▸ Exercise prompt: Leaving the pictures aside, repeat the entries exactly.

▸ Listed records:
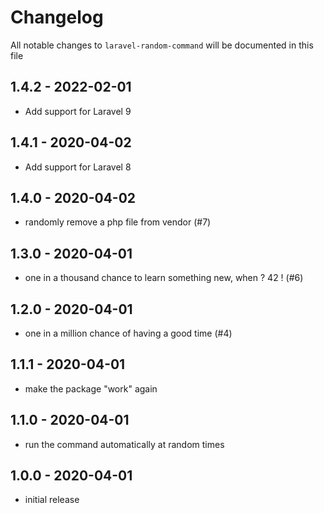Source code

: # Changelog

All notable changes to `laravel-random-command` will be documented in this file

## 1.4.2 - 2022-02-01

- Add support for Laravel 9

## 1.4.1 - 2020-04-02

- Add support for Laravel 8

## 1.4.0 - 2020-04-02

- randomly remove a php file from vendor (#7)

## 1.3.0 - 2020-04-01

- one in a thousand chance to learn something new, when ? 42 ! (#6)

## 1.2.0 - 2020-04-01

- one in a million chance of having a good time (#4)

## 1.1.1 - 2020-04-01

- make the package "work" again

## 1.1.0 - 2020-04-01

- run the command automatically at random times

## 1.0.0 - 2020-04-01

- initial release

▸ Answer section:
Source code

: # Changelog

All notable changes to `laravel-random-command` will be documented in this file

## 1.4.2 - 2022-02-01

- Add support for Laravel 9

## 1.4.1 - 2020-04-02

- Add support for Laravel 8

## 1.4.0 - 2020-04-02

- randomly remove a php file from vendor (#7)

## 1.3.0 - 2020-04-01

- one in a thousand chance to learn something new, when ? 42 ! (#6)

## 1.2.0 - 2020-04-01

- one in a million chance of having a good time (#4)

## 1.1.1 - 2020-04-01

- make the package "work" again

## 1.1.0 - 2020-04-01

- run the command automatically at random times

## 1.0.0 - 2020-04-01

- initial release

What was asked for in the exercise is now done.